[R] Non-linear maximization function in R

[peter dalgaard]

On Oct 18, 2011, at 20:12 , aazaff wrote:

> 
> # My understanding of how this is supposed to work is that the final line of
> the HOF function:
> "sum(-dbinom(y,M,fv,log=TRUE))" is supposed to give the negative log-odds of
> that function being a good fit.
> 
>> HOF(p,x=Sample,y=Aequipecten,model=4)
> [1] 63.38763
> 
> # Notice, however, that it returns a positive value, when it is supposed to
> be negative. What does this mean? What am I doing wrong?

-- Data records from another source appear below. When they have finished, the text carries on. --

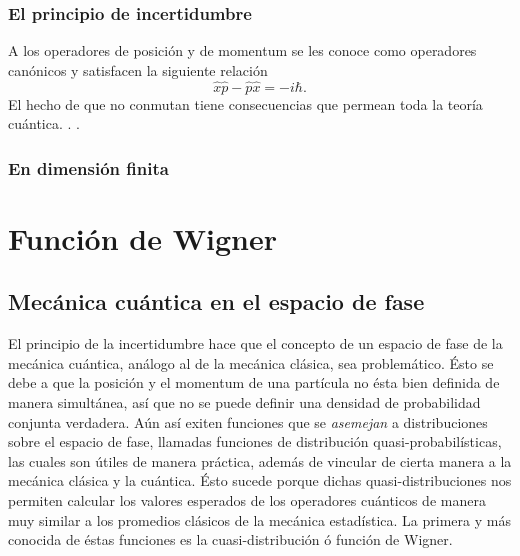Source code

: \documentclass[a4paper]{report}
\begin{document}
  \subsection{El principio de incertidumbre}

  A los operadores de posición y de momentum se les conoce
  como operadores canónicos y satisfacen la siguiente
  relación
  \begin{equation}
    \hat{x} \hat{p} - \hat{p} \hat{x} 
    = -i\hbar.
  \end{equation}
  El hecho de que no conmutan tiene consecuencias que
  permean toda la teoría cuántica. . . 

  \subsection{En dimensión finita}


  \chapter{Función de Wigner}

  \section{Mecánica cuántica en el espacio de fase}

  El principio de la incertidumbre hace que el concepto de
  un espacio de fase de la mecánica cuántica, análogo al de
  la mecánica clásica, sea problemático. Ésto se debe a que
  la posición y el momentum de una partícula no ésta bien
  definida de manera simultánea, así que no se puede definir
  una densidad de probabilidad conjunta verdadera. Aún así
  exiten funciones que se \textit{asemejan} a distribuciones
  sobre el espacio de fase, llamadas funciones de
  distribución quasi-probabilísticas, las cuales son útiles
  de manera práctica, además de vincular de cierta manera a
  la mecánica clásica y la cuántica. Ésto sucede porque
  dichas quasi-distribuciones nos permiten calcular los
  valores esperados de los operadores cuánticos de manera
  muy similar a los promedios clásicos de la mecánica
  estadística. La primera y más conocida de éstas funciones
  es la cuasi-distribución ó función de Wigner.
\end{document}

Not reading up on the theory. 

a: That looks like a negative log likelihood. "Log odds of being a good fit" makes no sense (to me at least).

b: Likelihoods for discrete data are probabilities, hence the log likelihood is negative and the negative log likelihood is positive.

c: You usually want to maximize the likelihood, hence minimize the negative log likelihood. 

d: Your "gaussian logistic regression" below, isn't. It's a binary logistic regression, basically doing what HOF.start does, but calculating a different set of transformed parameters. 

e: The names on the return value from HOF.start doesn't seem to match the function definition???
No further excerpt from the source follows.